Guardiola ließ sein Team in einem etwas schrägen 3-1-4-2 spielen. Dabei agierte Alaba als linker Mann in der Dreierkette tiefer als Martínez rechts. Boateng orientierte sich aus der zentrale oftmals eher in Richtung Alaba, um ihn gegen den geradlinigen Aubameyang zu unterstützen, während Martínez seinen Gegenspieler Mkhitaryan – eher ein Passgeber – etwas unmittelbarer anging. Zudem hatte Martínez auch Lahm (als rechten Achter) zu Hilfe, der eher defensivere Aufgaben übernahm.
Thiago Alcantara, der linke Achter, positionierte sich höher und spielte deutlich vertikaler als Lahm und war quasi der Verbindungsspieler zwischen Alonso, Douglas Costa und Lewandowski. Rechts ließ sich Müller (als Stürmer) immer wieder etwas fallen und Götze (rechts draußen, nominell) machte, was er am besten kann: Als Balancespieler Räume und Laufwege besetzen, die seine Mitspieler offenlassen, um die Gegner zu beschäftigen.
Dank der präzisen Umsetzung des BVB-Plans kamen die Bayern dabei aber nicht so recht auf einen grünen Zweig. So musste ein 70-Meter-Pass von Boateng in Richtung Müller herhalten, mit dem die Dortmund-Defensive sichtlich nicht gerechnet hatte. Torhüter Bürki verschätzte sich beim Herauslaufen, Müller netzte zum 1:0.
Dortmund antwortete darauf, indem der ganze Mannschaftsverbund etwas nach vorne rückte, um die Bayern noch früher unter Druck zu setzen. Und prompt lief man in einen Konter – Mkhitaryan berührte Alcantara im Strafraum, Elfmeter, Müller zum 2:0.
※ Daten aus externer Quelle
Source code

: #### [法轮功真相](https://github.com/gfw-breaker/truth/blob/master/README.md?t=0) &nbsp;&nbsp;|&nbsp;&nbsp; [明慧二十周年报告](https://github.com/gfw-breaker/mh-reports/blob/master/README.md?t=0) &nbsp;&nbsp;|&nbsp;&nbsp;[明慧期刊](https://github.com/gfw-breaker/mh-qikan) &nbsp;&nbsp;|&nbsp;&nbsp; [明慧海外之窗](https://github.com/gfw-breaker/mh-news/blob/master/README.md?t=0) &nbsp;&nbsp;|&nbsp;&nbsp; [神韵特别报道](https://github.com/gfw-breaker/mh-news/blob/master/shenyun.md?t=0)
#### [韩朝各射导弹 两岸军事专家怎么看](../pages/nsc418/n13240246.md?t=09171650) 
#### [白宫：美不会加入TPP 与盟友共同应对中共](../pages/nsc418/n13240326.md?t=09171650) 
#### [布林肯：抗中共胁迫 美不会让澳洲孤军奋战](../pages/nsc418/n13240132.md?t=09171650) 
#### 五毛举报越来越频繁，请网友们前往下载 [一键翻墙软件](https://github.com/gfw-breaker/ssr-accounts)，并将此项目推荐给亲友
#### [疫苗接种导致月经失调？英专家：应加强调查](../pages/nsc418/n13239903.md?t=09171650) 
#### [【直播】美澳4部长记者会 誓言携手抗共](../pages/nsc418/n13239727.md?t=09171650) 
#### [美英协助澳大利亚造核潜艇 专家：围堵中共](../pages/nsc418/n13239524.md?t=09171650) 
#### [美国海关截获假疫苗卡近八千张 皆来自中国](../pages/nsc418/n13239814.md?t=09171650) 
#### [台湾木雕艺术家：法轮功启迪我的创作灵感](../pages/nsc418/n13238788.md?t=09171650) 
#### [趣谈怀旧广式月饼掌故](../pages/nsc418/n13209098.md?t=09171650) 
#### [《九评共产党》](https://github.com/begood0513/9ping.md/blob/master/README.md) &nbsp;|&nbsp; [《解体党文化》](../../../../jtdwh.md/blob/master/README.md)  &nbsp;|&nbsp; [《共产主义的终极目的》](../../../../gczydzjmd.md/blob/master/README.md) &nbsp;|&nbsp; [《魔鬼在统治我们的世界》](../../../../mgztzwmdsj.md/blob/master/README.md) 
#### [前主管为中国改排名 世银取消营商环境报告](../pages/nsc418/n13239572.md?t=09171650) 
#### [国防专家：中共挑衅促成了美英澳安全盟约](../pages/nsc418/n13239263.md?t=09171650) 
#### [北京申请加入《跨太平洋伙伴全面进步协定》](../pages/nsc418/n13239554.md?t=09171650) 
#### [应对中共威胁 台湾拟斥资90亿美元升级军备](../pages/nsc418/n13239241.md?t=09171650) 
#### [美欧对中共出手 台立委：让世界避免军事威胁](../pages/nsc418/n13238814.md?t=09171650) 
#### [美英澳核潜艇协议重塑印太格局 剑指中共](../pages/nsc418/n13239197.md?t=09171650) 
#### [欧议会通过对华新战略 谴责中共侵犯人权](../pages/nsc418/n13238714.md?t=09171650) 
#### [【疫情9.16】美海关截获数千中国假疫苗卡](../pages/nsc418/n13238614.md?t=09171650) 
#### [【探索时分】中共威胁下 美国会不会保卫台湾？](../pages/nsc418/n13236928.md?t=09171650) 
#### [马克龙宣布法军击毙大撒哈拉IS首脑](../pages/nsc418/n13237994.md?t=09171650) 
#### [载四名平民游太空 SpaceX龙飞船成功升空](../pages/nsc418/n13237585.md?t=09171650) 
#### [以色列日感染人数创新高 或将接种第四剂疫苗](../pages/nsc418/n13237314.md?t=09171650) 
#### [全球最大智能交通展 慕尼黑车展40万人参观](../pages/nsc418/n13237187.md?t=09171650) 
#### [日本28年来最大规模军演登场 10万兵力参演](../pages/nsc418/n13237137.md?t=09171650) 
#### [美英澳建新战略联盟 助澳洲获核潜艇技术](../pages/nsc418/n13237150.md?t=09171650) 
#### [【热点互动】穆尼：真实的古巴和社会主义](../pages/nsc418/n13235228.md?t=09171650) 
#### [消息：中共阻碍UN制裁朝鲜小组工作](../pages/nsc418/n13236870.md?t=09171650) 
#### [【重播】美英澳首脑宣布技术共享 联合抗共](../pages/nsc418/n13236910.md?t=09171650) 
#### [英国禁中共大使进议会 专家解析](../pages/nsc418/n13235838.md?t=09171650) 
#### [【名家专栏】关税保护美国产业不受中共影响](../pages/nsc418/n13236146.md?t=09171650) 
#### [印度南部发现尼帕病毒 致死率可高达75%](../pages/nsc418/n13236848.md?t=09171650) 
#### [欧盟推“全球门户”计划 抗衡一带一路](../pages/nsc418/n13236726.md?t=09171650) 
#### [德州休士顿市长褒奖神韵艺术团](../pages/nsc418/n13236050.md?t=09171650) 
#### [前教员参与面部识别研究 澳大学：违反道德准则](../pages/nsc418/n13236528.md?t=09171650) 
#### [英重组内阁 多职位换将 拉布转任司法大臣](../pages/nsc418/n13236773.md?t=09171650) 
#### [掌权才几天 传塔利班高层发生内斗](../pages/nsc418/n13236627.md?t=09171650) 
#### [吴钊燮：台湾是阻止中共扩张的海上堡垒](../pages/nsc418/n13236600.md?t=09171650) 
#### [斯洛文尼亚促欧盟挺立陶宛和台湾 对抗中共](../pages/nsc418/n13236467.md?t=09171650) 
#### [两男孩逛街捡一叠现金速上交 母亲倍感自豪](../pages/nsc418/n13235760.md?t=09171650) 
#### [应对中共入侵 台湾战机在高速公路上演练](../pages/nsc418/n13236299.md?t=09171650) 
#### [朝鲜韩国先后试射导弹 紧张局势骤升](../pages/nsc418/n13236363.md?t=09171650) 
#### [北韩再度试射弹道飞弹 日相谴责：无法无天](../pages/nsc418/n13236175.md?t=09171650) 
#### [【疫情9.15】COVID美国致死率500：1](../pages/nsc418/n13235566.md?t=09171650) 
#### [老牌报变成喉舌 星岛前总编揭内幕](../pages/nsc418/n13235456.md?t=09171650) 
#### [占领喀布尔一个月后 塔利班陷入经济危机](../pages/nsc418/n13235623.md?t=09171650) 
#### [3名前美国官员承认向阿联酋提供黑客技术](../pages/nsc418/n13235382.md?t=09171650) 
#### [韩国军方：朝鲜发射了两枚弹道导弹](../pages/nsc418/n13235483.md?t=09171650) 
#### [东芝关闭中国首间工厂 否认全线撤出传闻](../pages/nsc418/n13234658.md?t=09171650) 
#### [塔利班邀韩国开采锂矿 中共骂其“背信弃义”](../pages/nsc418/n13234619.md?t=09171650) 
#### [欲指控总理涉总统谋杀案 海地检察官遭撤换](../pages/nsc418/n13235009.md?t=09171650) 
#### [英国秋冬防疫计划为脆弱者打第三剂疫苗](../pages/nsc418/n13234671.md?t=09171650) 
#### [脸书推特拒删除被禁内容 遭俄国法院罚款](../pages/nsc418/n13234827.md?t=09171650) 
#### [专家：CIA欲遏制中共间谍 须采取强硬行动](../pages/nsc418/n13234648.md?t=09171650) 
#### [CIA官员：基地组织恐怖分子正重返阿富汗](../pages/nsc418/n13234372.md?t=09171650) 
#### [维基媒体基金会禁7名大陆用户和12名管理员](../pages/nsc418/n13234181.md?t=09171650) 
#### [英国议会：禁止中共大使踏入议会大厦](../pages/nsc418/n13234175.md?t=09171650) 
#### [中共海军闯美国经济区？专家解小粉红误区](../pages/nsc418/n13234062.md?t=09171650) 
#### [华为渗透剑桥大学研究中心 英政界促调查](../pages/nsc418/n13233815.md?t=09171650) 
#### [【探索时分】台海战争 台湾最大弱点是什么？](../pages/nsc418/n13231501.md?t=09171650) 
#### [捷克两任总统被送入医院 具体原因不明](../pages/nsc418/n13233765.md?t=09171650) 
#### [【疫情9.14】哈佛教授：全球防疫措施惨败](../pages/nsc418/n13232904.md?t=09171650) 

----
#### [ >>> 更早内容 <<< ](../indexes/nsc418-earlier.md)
Der Dortmund-Trainer beorderte daraufhin Castro auf die rechte Außenbahn und installierte so ein 4-2-3-1. Deutlich erkennbar wollte er so die Außenräume neben der Bayern-Dreierkette nützen bzw. diese zum Rausverschieben zwingen, wodurch auf der jeweils anderen Seite Räume für Aubameyang (nun im Zentrum) und die Außenstürmer entstehen sollten.
Es dauerte keine zwei Minuten, da schlief Martínez bei einem Stanglpass von links (eben durch Castro) und Aubameyang drückte den Ball zum 1:2 über die Linie.
Guardiola reagierte prompt und ließ Javi Martínez in die Innenverteidigung neben Boateng spielen und Lahm, der ja zuvor schon bei defensiven Aufgaben mitgeholfen hatte, positionierte sich nun als rechter Verteidiger. Somit entstand bei den Bayern hinten eine recht klare Viererkette und aus dem System wurde ein 4-4-1-1, mit Lewandowski ganz vorne und Müller etwas hinter ihm. Gündogan und Weigl hatten nun zwar einen Spieler weniger bei sich, um vernünftig auf die Bayern-Außenstürmer schieben zu können, durch die höhere Positionierung der Dortmund-Außenstürmer fehlte es ihnen aber ohnehin so ein wenig an der Unterstützung.
Guardiolas Reaktion bedeutete, dass die Umstellung von Tuchel neutralisiert wurde und die Bayern den Gegner nun kontrollierend vom eigenen Tor weghielten. Mit dem 2:1 ging es in die Pause, mit unverändertem Personal ging es in den zweiten Durchgang, und da war es erneut ein 70-Meter-Pass von Boateng, der nach wenigen Sekunden Lewandowski auf die Reise schickte, dieser ließ Bender und Hummels stehen und Bürki vertat sich erneut beim herauslaufen.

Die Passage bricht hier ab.